__What you need to do__: From the entries that follow, copy each line containing the word "Narrow".

__Data under study__:
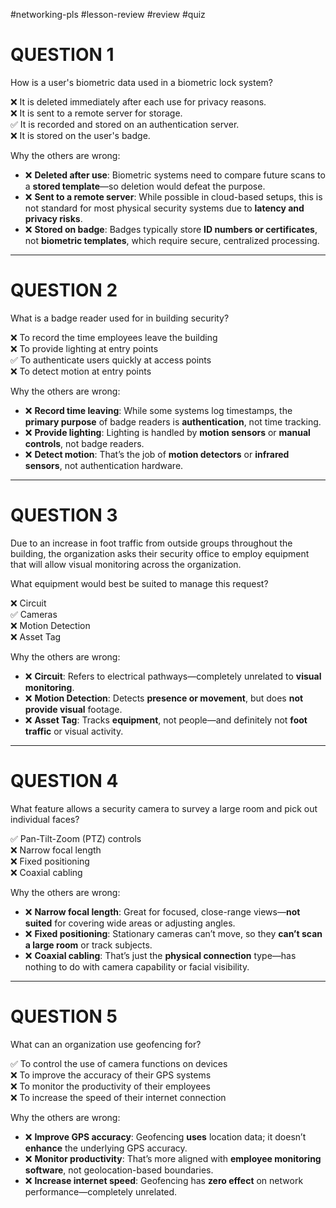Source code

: #networking-pls #lesson-review #review #quiz 

# QUESTION 1

How is a user's biometric data used in a biometric lock system?

❌ It is deleted immediately after each use for privacy reasons.  
❌ It is sent to a remote server for storage.  
✅ It is recorded and stored on an authentication server.  
❌ It is stored on the user's badge.

Why the others are wrong:
- ❌ **Deleted after use**: Biometric systems need to compare future scans to a **stored template**—so deletion would defeat the purpose.
- ❌ **Sent to a remote server**: While possible in cloud-based setups, this is not standard for most physical security systems due to **latency and privacy risks**.
- ❌ **Stored on badge**: Badges typically store **ID numbers or certificates**, not **biometric templates**, which require secure, centralized processing.

---
# QUESTION 2

What is a badge reader used for in building security?

❌ To record the time employees leave the building  
❌ To provide lighting at entry points  
✅ To authenticate users quickly at access points  
❌ To detect motion at entry points

Why the others are wrong:
- ❌ **Record time leaving**: While some systems log timestamps, the **primary purpose** of badge readers is **authentication**, not time tracking.
- ❌ **Provide lighting**: Lighting is handled by **motion sensors** or **manual controls**, not badge readers.
- ❌ **Detect motion**: That’s the job of **motion detectors** or **infrared sensors**, not authentication hardware.

---
# QUESTION 3

Due to an increase in foot traffic from outside groups throughout the building, the organization asks their security office to employ equipment that will allow visual monitoring across the organization.

What equipment would best be suited to manage this request?

❌ Circuit  
✅ Cameras  
❌ Motion Detection  
❌ Asset Tag

Why the others are wrong:
- ❌ **Circuit**: Refers to electrical pathways—completely unrelated to **visual monitoring**.
- ❌ **Motion Detection**: Detects **presence or movement**, but does **not provide visual** footage.
- ❌ **Asset Tag**: Tracks **equipment**, not people—and definitely not **foot traffic** or visual activity.

---
# QUESTION 4

What feature allows a security camera to survey a large room and pick out individual faces?

✅ Pan-Tilt-Zoom (PTZ) controls  
❌ Narrow focal length  
❌ Fixed positioning  
❌ Coaxial cabling

Why the others are wrong:
- ❌ **Narrow focal length**: Great for focused, close-range views—**not suited** for covering wide areas or adjusting angles.
- ❌ **Fixed positioning**: Stationary cameras can’t move, so they **can’t scan a large room** or track subjects.
- ❌ **Coaxial cabling**: That’s just the **physical connection** type—has nothing to do with camera capability or facial visibility.

---
# QUESTION 5

What can an organization use geofencing for?

✅ To control the use of camera functions on devices  
❌ To improve the accuracy of their GPS systems  
❌ To monitor the productivity of their employees  
❌ To increase the speed of their internet connection

Why the others are wrong:
- ❌ **Improve GPS accuracy**: Geofencing **uses** location data; it doesn’t **enhance** the underlying GPS accuracy.
- ❌ **Monitor productivity**: That’s more aligned with **employee monitoring software**, not geolocation-based boundaries.
- ❌ **Increase internet speed**: Geofencing has **zero effect** on network performance—completely unrelated.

__Solution for this exercise__:
❌ Narrow focal length  
- ❌ **Narrow focal length**: Great for focused, close-range views—**not suited** for covering wide areas or adjusting angles.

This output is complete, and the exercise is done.